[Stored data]
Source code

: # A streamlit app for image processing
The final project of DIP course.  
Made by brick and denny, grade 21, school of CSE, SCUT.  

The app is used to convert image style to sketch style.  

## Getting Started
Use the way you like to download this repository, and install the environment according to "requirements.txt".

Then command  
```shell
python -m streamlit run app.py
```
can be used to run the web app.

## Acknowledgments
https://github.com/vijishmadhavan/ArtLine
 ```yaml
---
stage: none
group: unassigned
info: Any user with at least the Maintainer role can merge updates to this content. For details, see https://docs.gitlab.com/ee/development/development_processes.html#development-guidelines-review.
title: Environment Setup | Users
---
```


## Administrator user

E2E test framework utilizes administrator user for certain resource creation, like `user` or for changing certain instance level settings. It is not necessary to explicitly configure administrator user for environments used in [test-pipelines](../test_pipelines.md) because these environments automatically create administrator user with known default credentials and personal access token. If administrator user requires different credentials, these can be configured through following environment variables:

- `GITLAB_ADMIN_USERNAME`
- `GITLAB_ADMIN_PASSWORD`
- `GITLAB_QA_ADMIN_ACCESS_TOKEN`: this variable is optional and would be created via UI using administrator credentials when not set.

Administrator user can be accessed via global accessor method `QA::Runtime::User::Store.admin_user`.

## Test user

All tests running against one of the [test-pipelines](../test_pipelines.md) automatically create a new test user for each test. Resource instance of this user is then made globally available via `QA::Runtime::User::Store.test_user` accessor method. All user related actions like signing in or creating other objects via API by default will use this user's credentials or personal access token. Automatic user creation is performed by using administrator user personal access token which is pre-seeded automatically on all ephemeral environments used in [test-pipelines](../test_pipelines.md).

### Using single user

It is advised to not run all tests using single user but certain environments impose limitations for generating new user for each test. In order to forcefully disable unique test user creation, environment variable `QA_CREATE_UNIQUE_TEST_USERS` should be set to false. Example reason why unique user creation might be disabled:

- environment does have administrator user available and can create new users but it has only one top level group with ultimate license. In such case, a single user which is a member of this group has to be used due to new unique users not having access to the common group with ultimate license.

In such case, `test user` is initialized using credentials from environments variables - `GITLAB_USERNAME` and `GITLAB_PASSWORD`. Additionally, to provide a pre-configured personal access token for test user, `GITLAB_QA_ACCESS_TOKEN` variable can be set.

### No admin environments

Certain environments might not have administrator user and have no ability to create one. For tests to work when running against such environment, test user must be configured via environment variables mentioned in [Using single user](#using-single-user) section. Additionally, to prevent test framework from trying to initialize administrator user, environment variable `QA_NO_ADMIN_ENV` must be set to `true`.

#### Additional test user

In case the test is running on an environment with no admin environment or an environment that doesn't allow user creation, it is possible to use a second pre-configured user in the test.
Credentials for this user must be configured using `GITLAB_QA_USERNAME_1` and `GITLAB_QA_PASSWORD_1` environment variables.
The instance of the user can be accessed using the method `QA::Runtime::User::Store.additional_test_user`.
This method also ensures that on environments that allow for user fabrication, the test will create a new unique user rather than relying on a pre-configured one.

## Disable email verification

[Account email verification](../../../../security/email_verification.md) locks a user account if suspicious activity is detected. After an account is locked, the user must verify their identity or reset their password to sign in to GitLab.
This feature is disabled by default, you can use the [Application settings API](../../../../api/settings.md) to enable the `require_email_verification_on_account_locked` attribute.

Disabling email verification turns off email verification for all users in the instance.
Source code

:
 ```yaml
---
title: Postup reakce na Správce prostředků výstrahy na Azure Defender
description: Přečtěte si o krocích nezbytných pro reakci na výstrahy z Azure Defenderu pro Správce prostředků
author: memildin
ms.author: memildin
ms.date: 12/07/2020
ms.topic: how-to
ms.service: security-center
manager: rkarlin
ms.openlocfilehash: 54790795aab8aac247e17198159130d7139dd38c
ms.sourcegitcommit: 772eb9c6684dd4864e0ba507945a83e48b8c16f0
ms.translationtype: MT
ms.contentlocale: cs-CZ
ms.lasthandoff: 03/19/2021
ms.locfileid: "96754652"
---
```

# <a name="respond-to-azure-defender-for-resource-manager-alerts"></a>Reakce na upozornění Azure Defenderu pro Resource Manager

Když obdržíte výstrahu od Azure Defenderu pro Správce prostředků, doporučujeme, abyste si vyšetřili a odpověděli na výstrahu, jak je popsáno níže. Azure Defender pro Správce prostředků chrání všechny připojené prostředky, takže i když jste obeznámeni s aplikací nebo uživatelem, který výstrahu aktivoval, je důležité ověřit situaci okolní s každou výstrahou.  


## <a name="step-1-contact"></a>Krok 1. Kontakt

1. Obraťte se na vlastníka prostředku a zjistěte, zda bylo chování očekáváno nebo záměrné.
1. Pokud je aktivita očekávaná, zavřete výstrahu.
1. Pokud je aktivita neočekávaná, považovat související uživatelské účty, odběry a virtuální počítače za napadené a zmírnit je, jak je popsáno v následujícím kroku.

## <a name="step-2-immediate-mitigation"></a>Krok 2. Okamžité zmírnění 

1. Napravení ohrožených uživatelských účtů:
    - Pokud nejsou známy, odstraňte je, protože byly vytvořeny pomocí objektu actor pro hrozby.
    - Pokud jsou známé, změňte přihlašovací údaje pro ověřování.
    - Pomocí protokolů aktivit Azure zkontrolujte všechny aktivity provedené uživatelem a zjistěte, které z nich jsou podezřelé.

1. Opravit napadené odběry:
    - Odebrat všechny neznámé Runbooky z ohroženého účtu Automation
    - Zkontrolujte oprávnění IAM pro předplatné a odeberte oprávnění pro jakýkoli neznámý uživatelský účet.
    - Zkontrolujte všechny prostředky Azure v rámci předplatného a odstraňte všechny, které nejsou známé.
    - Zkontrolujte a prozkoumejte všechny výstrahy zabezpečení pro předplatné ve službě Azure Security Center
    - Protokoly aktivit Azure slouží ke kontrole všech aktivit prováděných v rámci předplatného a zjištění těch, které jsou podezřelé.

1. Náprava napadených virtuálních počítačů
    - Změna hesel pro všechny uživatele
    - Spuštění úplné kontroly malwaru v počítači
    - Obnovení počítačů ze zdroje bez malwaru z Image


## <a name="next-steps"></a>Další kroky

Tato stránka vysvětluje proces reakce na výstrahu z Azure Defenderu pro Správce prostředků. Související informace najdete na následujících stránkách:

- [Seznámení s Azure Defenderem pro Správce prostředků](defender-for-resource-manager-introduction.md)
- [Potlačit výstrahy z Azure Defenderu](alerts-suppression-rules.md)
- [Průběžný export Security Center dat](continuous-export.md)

*Work item*
What is wanted is the complete set of entries, returned verbatim.

*Result of the exercise*
Source code

: # A streamlit app for image processing
The final project of DIP course.  
Made by brick and denny, grade 21, school of CSE, SCUT.  

The app is used to convert image style to sketch style.  

## Getting Started
Use the way you like to download this repository, and install the environment according to "requirements.txt".

Then command  
```shell
python -m streamlit run app.py
```
can be used to run the web app.

## Acknowledgments
https://github.com/vijishmadhavan/ArtLine
 ```yaml
---
stage: none
group: unassigned
info: Any user with at least the Maintainer role can merge updates to this content. For details, see https://docs.gitlab.com/ee/development/development_processes.html#development-guidelines-review.
title: Environment Setup | Users
---
```


## Administrator user

E2E test framework utilizes administrator user for certain resource creation, like `user` or for changing certain instance level settings. It is not necessary to explicitly configure administrator user for environments used in [test-pipelines](../test_pipelines.md) because these environments automatically create administrator user with known default credentials and personal access token. If administrator user requires different credentials, these can be configured through following environment variables:

- `GITLAB_ADMIN_USERNAME`
- `GITLAB_ADMIN_PASSWORD`
- `GITLAB_QA_ADMIN_ACCESS_TOKEN`: this variable is optional and would be created via UI using administrator credentials when not set.

Administrator user can be accessed via global accessor method `QA::Runtime::User::Store.admin_user`.

## Test user

All tests running against one of the [test-pipelines](../test_pipelines.md) automatically create a new test user for each test. Resource instance of this user is then made globally available via `QA::Runtime::User::Store.test_user` accessor method. All user related actions like signing in or creating other objects via API by default will use this user's credentials or personal access token. Automatic user creation is performed by using administrator user personal access token which is pre-seeded automatically on all ephemeral environments used in [test-pipelines](../test_pipelines.md).

### Using single user

It is advised to not run all tests using single user but certain environments impose limitations for generating new user for each test. In order to forcefully disable unique test user creation, environment variable `QA_CREATE_UNIQUE_TEST_USERS` should be set to false. Example reason why unique user creation might be disabled:

- environment does have administrator user available and can create new users but it has only one top level group with ultimate license. In such case, a single user which is a member of this group has to be used due to new unique users not having access to the common group with ultimate license.

In such case, `test user` is initialized using credentials from environments variables - `GITLAB_USERNAME` and `GITLAB_PASSWORD`. Additionally, to provide a pre-configured personal access token for test user, `GITLAB_QA_ACCESS_TOKEN` variable can be set.

### No admin environments

Certain environments might not have administrator user and have no ability to create one. For tests to work when running against such environment, test user must be configured via environment variables mentioned in [Using single user](#using-single-user) section. Additionally, to prevent test framework from trying to initialize administrator user, environment variable `QA_NO_ADMIN_ENV` must be set to `true`.

#### Additional test user

In case the test is running on an environment with no admin environment or an environment that doesn't allow user creation, it is possible to use a second pre-configured user in the test.
Credentials for this user must be configured using `GITLAB_QA_USERNAME_1` and `GITLAB_QA_PASSWORD_1` environment variables.
The instance of the user can be accessed using the method `QA::Runtime::User::Store.additional_test_user`.
This method also ensures that on environments that allow for user fabrication, the test will create a new unique user rather than relying on a pre-configured one.

## Disable email verification

[Account email verification](../../../../security/email_verification.md) locks a user account if suspicious activity is detected. After an account is locked, the user must verify their identity or reset their password to sign in to GitLab.
This feature is disabled by default, you can use the [Application settings API](../../../../api/settings.md) to enable the `require_email_verification_on_account_locked` attribute.

Disabling email verification turns off email verification for all users in the instance.
Source code

:
 ```yaml
---
title: Postup reakce na Správce prostředků výstrahy na Azure Defender
description: Přečtěte si o krocích nezbytných pro reakci na výstrahy z Azure Defenderu pro Správce prostředků
author: memildin
ms.author: memildin
ms.date: 12/07/2020
ms.topic: how-to
ms.service: security-center
manager: rkarlin
ms.openlocfilehash: 54790795aab8aac247e17198159130d7139dd38c
ms.sourcegitcommit: 772eb9c6684dd4864e0ba507945a83e48b8c16f0
ms.translationtype: MT
ms.contentlocale: cs-CZ
ms.lasthandoff: 03/19/2021
ms.locfileid: "96754652"
---
```

# <a name="respond-to-azure-defender-for-resource-manager-alerts"></a>Reakce na upozornění Azure Defenderu pro Resource Manager

Když obdržíte výstrahu od Azure Defenderu pro Správce prostředků, doporučujeme, abyste si vyšetřili a odpověděli na výstrahu, jak je popsáno níže. Azure Defender pro Správce prostředků chrání všechny připojené prostředky, takže i když jste obeznámeni s aplikací nebo uživatelem, který výstrahu aktivoval, je důležité ověřit situaci okolní s každou výstrahou.  


## <a name="step-1-contact"></a>Krok 1. Kontakt

1. Obraťte se na vlastníka prostředku a zjistěte, zda bylo chování očekáváno nebo záměrné.
1. Pokud je aktivita očekávaná, zavřete výstrahu.
1. Pokud je aktivita neočekávaná, považovat související uživatelské účty, odběry a virtuální počítače za napadené a zmírnit je, jak je popsáno v následujícím kroku.

## <a name="step-2-immediate-mitigation"></a>Krok 2. Okamžité zmírnění 

1. Napravení ohrožených uživatelských účtů:
    - Pokud nejsou známy, odstraňte je, protože byly vytvořeny pomocí objektu actor pro hrozby.
    - Pokud jsou známé, změňte přihlašovací údaje pro ověřování.
    - Pomocí protokolů aktivit Azure zkontrolujte všechny aktivity provedené uživatelem a zjistěte, které z nich jsou podezřelé.

1. Opravit napadené odběry:
    - Odebrat všechny neznámé Runbooky z ohroženého účtu Automation
    - Zkontrolujte oprávnění IAM pro předplatné a odeberte oprávnění pro jakýkoli neznámý uživatelský účet.
    - Zkontrolujte všechny prostředky Azure v rámci předplatného a odstraňte všechny, které nejsou známé.
    - Zkontrolujte a prozkoumejte všechny výstrahy zabezpečení pro předplatné ve službě Azure Security Center
    - Protokoly aktivit Azure slouží ke kontrole všech aktivit prováděných v rámci předplatného a zjištění těch, které jsou podezřelé.

1. Náprava napadených virtuálních počítačů
    - Změna hesel pro všechny uživatele
    - Spuštění úplné kontroly malwaru v počítači
    - Obnovení počítačů ze zdroje bez malwaru z Image


## <a name="next-steps"></a>Další kroky

Tato stránka vysvětluje proces reakce na výstrahu z Azure Defenderu pro Správce prostředků. Související informace najdete na následujících stránkách:

- [Seznámení s Azure Defenderem pro Správce prostředků](defender-for-resource-manager-introduction.md)
- [Potlačit výstrahy z Azure Defenderu](alerts-suppression-rules.md)
- [Průběžný export Security Center dat](continuous-export.md)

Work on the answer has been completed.